▶ [Your objective]:
What follows is a set of entries. Repeat them exactly, but not their pictures.

▶ [Data provided]:
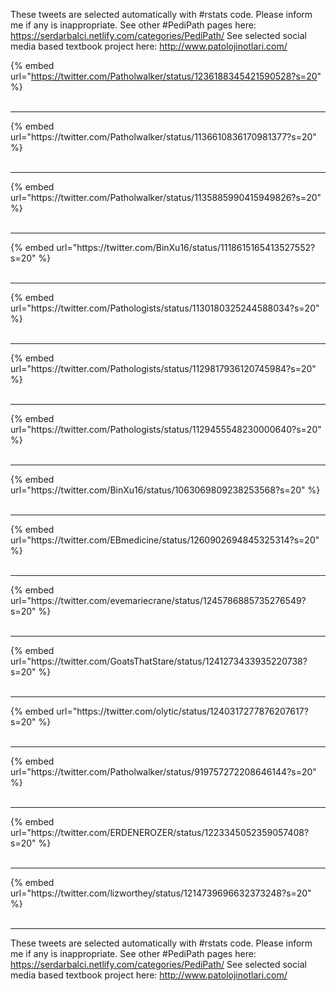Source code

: 

These tweets are selected automatically with #rstats code. Please inform me if any is inappropriate.
See other #PediPath pages here: https://serdarbalci.netlify.com/categories/PediPath/ 
See selected social media based textbook project here: http://www.patolojinotlari.com/

{% embed url="https://twitter.com/Patholwalker/status/1236188345421590528?s=20" %}<br>
<br>
<hr>
{% embed url="https://twitter.com/Patholwalker/status/1136610836170981377?s=20" %}<br>
<br>
<hr>
{% embed url="https://twitter.com/Patholwalker/status/1135885990415949826?s=20" %}<br>
<br>
<hr>
{% embed url="https://twitter.com/BinXu16/status/1118615165413527552?s=20" %}<br>
<br>
<hr>
{% embed url="https://twitter.com/Pathologists/status/1130180325244588034?s=20" %}<br>
<br>
<hr>
{% embed url="https://twitter.com/Pathologists/status/1129817936120745984?s=20" %}<br>
<br>
<hr>
{% embed url="https://twitter.com/Pathologists/status/1129455548230000640?s=20" %}<br>
<br>
<hr>
{% embed url="https://twitter.com/BinXu16/status/1063069809238253568?s=20" %}<br>
<br>
<hr>
{% embed url="https://twitter.com/EBmedicine/status/1260902694845325314?s=20" %}<br>
<br>
<hr>
{% embed url="https://twitter.com/evemariecrane/status/1245786885735276549?s=20" %}<br>
<br>
<hr>
{% embed url="https://twitter.com/GoatsThatStare/status/1241273433935220738?s=20" %}<br>
<br>
<hr>
{% embed url="https://twitter.com/olytic/status/1240317277876207617?s=20" %}<br>
<br>
<hr>
{% embed url="https://twitter.com/Patholwalker/status/919757272208646144?s=20" %}<br>
<br>
<hr>
{% embed url="https://twitter.com/ERDENEROZER/status/1223345052359057408?s=20" %}<br>
<br>
<hr>
{% embed url="https://twitter.com/lizworthey/status/1214739696632373248?s=20" %}<br>
<br>
<hr>


These tweets are selected automatically with #rstats code. Please inform me if any is inappropriate.
See other #PediPath pages here: https://serdarbalci.netlify.com/categories/PediPath/ 
See selected social media based textbook project here: http://www.patolojinotlari.com/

▶ [Answer]:
Source code

: 

These tweets are selected automatically with #rstats code. Please inform me if any is inappropriate.
See other #PediPath pages here: https://serdarbalci.netlify.com/categories/PediPath/ 
See selected social media based textbook project here: http://www.patolojinotlari.com/

{% embed url="https://twitter.com/Patholwalker/status/1236188345421590528?s=20" %}<br>
<br>
<hr>
{% embed url="https://twitter.com/Patholwalker/status/1136610836170981377?s=20" %}<br>
<br>
<hr>
{% embed url="https://twitter.com/Patholwalker/status/1135885990415949826?s=20" %}<br>
<br>
<hr>
{% embed url="https://twitter.com/BinXu16/status/1118615165413527552?s=20" %}<br>
<br>
<hr>
{% embed url="https://twitter.com/Pathologists/status/1130180325244588034?s=20" %}<br>
<br>
<hr>
{% embed url="https://twitter.com/Pathologists/status/1129817936120745984?s=20" %}<br>
<br>
<hr>
{% embed url="https://twitter.com/Pathologists/status/1129455548230000640?s=20" %}<br>
<br>
<hr>
{% embed url="https://twitter.com/BinXu16/status/1063069809238253568?s=20" %}<br>
<br>
<hr>
{% embed url="https://twitter.com/EBmedicine/status/1260902694845325314?s=20" %}<br>
<br>
<hr>
{% embed url="https://twitter.com/evemariecrane/status/1245786885735276549?s=20" %}<br>
<br>
<hr>
{% embed url="https://twitter.com/GoatsThatStare/status/1241273433935220738?s=20" %}<br>
<br>
<hr>
{% embed url="https://twitter.com/olytic/status/1240317277876207617?s=20" %}<br>
<br>
<hr>
{% embed url="https://twitter.com/Patholwalker/status/919757272208646144?s=20" %}<br>
<br>
<hr>
{% embed url="https://twitter.com/ERDENEROZER/status/1223345052359057408?s=20" %}<br>
<br>
<hr>
{% embed url="https://twitter.com/lizworthey/status/1214739696632373248?s=20" %}<br>
<br>
<hr>


These tweets are selected automatically with #rstats code. Please inform me if any is inappropriate.
See other #PediPath pages here: https://serdarbalci.netlify.com/categories/PediPath/ 
See selected social media based textbook project here: http://www.patolojinotlari.com/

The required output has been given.